In a move which some may have interpreted as a sign of the coming apocalypse, Microsoft’s gaming division has shifted its focus away from the corporation’s own proprietary hardware and digital storefront in favor of a more broadened, consumer-friendly strategy. With cross-platform support already available on PC in the form of Xbox Game Pass, and apparently on the horizon for the Nintendo Switch as well as iOS and Android-accessible devices, the term “Xbox” should now be thought of as more of a service than a specific gaming console.
What’s more, the absolutely unthinkable suddenly became a reality when Microsoft announced that certain first-party AAA games previously consigned to their own specific systems would be making their way to Steam. Since that announcement, we’ve all been waiting for the release of Gears 5, Halo: Master Chief Collection, and, Gaben willing, even Minecraft on Steam. What would have seemed like an absurd pipe dream a few years ago will shortly be a reality, and it’s an undisputed miracle for PC diehards who’ve never had a chance to play these games previously.
That said, the Gears 5 PC port appears, at least initially, to have come with a bit of a caveat. This Steam listing states that an Xbox Live account is required to play the game, which, if true, would be extremely annoying and make purchasing the game on Valve’s platform somewhat redundant. Those who’ve seen the listing may have had flashbacks to the horrendous Games for Windows Live days when every property to which Microsoft could stake a claim couldn’t be played on Steam without jumping through a series of hoops and signing up for a bunch of different third-party accounts. Players who still have the original Dark Souls: Prepare to Die PC port languishing in their games lists will know that pain all too well.
Despite the unclear, borderline false info displayed on the Steam Storefront, Gears 5 won’t require an Xbox Live account when it launches in September. Those who do happen to have an account with Microsoft will be able to sign in to the service, but that’s only if they're interested in accessing things like Xbox servers and Xbox Live achievements via Steam. As it stands right now, no player will be forced into signing up for anything they don’t want to, and it’s a stark contrast to Microsoft’s attitudes in years prior.

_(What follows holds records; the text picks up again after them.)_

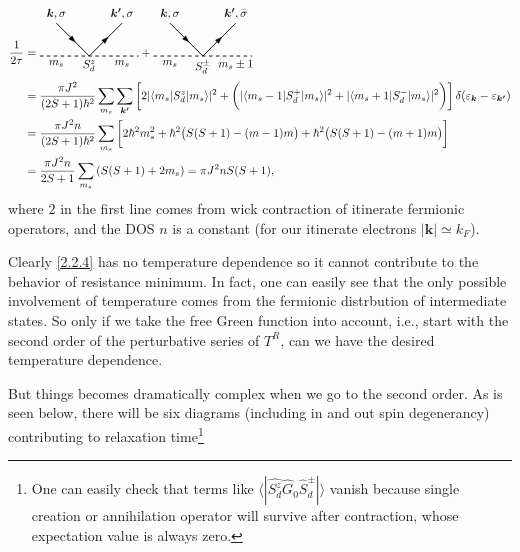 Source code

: \documentclass[aps,prx,superscriptaddress,onecolumn,preprintnumbers,nofootinbib,longbibliography]{revtex4-1}
\def\arrow{\tikz[scale=0.1,baseline=.1ex]{
	\draw[fill=black,rotate=-90] (-0.7,0)--(0,2)--(0.7,0);}
	}
\begin{document}
		\begin{align}
			\dfrac{1}{2\tau}&=\begin{tikzpicture}[baseline]
				\draw[thick,dashed] (-1.5,0)--(1.5,0);
				\draw[thick] (-1,1)--(0,0)--(1,1);
				\node[below] at (1,0) {$m_s$};
				\node[below] at (-1,0) {$m_s$};
				\node[below] at (0,0) {$S_d^z$};
				\node[rotate=-45] at (-0.5,0.5) {\arrow};
				\node[above] at (-1,1) {$\bm{k},\sigma$};
				\node[above] at (1,1) {$\bm{k'},\sigma$};
				\node[rotate=45] at (0.5,0.5) {\arrow};
			\end{tikzpicture}+
			\begin{tikzpicture}[baseline]
				\draw[thick,dashed] (-1.5,0)--(1.5,0);
				\draw[thick] (-1,1)--(0,0)--(1,1);
				\node[below] at (1,0) {$m_s\pm1$};
				\node[below] at (-1,0) {$m_s$};
				\node[below] at (0,0) {$S_d^\pm$};
				\node[rotate=-45] at (-0.5,0.5) {\arrow};
				\node[above] at (-1,1) {$\bm{k},\sigma$};
				\node[above] at (1,1) {$\bm{k'},\bar{\sigma}$};
				\node[rotate=45] at (0.5,0.5) {\arrow};
			\end{tikzpicture}\nonumber\\
			&=\dfrac{\pi J^2}{(2S+1)\hbar^2}\sum_{m_s}\sum_{\bm{k'}}\left[2|\langle m_s|S_d^z|m_s\rangle|^2+\bigg(|\langle m_s-1|S_d^+|m_s\rangle|^2+|\langle m_s+1|S_d^-|m_s\rangle|^2\bigg)\right]\delta(\varepsilon_{\bm{k}}-\varepsilon_{\bm{k'}})\nonumber\\
			&=\dfrac{\pi J^2 n}{(2S+1)\hbar^2}\sum_{m_s}\bigg[2\hbar^2m_s^2+\hbar^2\big(S(S+1)-(m-1)m\big)+\hbar^2\big(S(S+1)-(m+1)m\big)\bigg]\nonumber\\
			&=\dfrac{\pi J^2 n}{2S+1}\sum_{m_s}\left(S(S+1)+2m_s\right)=\pi J^2 nS(S+1),\label{2.2.4}
		\end{align}
		where $2$ in the first line comes from wick contraction of itinerate fermionic operators, and the DOS $n$ is a constant (for our itinerate electrons $|\bm{k}|\simeq k_F$).\par
		Clearly \eqref{2.2.4} has no temperature dependence so it cannot contribute to the behavior of resistance minimum. In fact, one can easily see that the only possible involvement of temperature comes from the fermionic distrbution of intermediate states. So only if we take the free Green function into account, i.e., start with the second order of the perturbative series of $T^R$, can we have the desired temperature dependence.\par
		But things becomes dramatically complex when we go to the second order. As is seen below, there will be six diagrams (including in and out spin degenerancy) contributing to relaxation time\footnote{One can easily check that terms like $\langle|\hat{S_d^z}\hat{G}_0\hat{S}_d^\pm|\rangle$ vanish because single creation or annihilation operator will survive after contraction, whose expectation value is always zero.}
\end{document}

Of course, Microsoft’s new buddy-buddy relationship with every non-Sony gaming outlet may cause some to question the necessity of purchasing an Xbox console in the future. Though rumors of their upcoming Xbox Scarlett sound promising, there won’t be much of a point in buying one if most of the console’s exclusive titles will be playable elsewhere.

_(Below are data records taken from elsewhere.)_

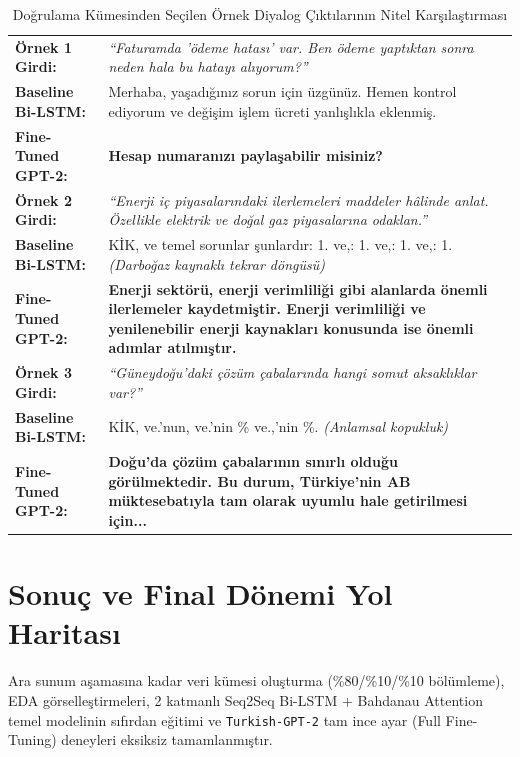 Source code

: \documentclass[conference]{IEEEtran}
\begin{document}
\begin{table}[htbp]
    \centering
    \caption{Doğrulama Kümesinden Seçilen Örnek Diyalog Çıktılarının Nitel Karşılaştırması}
    \label{tab:qualitative}
    \footnotesize
    \begin{tabularx}{\columnwidth}{>{\bfseries}p{2.35cm} X}
        \toprule
        Örnek 1 Girdi: & \textit{``Faturamda 'ödeme hatası' var. Ben ödeme yaptıktan sonra neden hala bu hatayı alıyorum?''} \\
        \addlinespace[3pt]
        Baseline Bi-LSTM: & Merhaba, yaşadığınız sorun için üzgünüz. Hemen kontrol ediyorum ve değişim işlem ücreti yanlışlıkla eklenmiş. \\
        \addlinespace[3pt]
        Fine-Tuned GPT-2: & \textbf{Hesap numaranızı paylaşabilir misiniz?} \\
        \midrule
        Örnek 2 Girdi: & \textit{``Enerji iç piyasalarındaki ilerlemeleri maddeler hâlinde anlat. Özellikle elektrik ve doğal gaz piyasalarına odaklan.''} \\
        \addlinespace[3pt]
        Baseline Bi-LSTM: & KİK, ve temel sorunlar şunlardır: 1. ve,: 1. ve,: 1. ve,: 1. \textit{(Darboğaz kaynaklı tekrar döngüsü)} \\
        \addlinespace[3pt]
        Fine-Tuned GPT-2: & \textbf{Enerji sektörü, enerji verimliliği gibi alanlarda önemli ilerlemeler kaydetmiştir. Enerji verimliliği ve yenilenebilir enerji kaynakları konusunda ise önemli adımlar atılmıştır.} \\
        \midrule
        Örnek 3 Girdi: & \textit{``Güneydoğu'daki çözüm çabalarında hangi somut aksaklıklar var?''} \\
        \addlinespace[3pt]
        Baseline Bi-LSTM: & KİK, ve.'nun, ve.'nin \% ve.,'nin \%. \textit{(Anlamsal kopukluk)} \\
        \addlinespace[3pt]
        Fine-Tuned GPT-2: & \textbf{Doğu'da çözüm çabalarının sınırlı olduğu görülmektedir. Bu durum, Türkiye'nin AB müktesebatıyla tam olarak uyumlu hale getirilmesi için...} \\
        \bottomrule
    \end{tabularx}
\end{table}

\section{Sonuç ve Final Dönemi Yol Haritası}
Ara sunum aşamasına kadar veri kümesi oluşturma (\%80/\%10/\%10 bölümleme), EDA görselleştirmeleri, 2 katmanlı Seq2Seq Bi-LSTM + Bahdanau Attention temel modelinin sıfırdan eğitimi ve \texttt{Turkish-GPT-2} tam ince ayar (Full Fine-Tuning) deneyleri eksiksiz tamamlanmıştır.
\end{document}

In truth, it does seem like they’re shooting themselves in the foot just a bit with this move, but their goal is to get their games in the hands of as many players as possible, regardless of hardware. While the Xbox faithful will likely stick to whatever piece of hardware they launch come November 2020, it’s a welcome change of pace to see a publisher once so protective of their IPs and licenses embrace a much larger portion of the gaming community.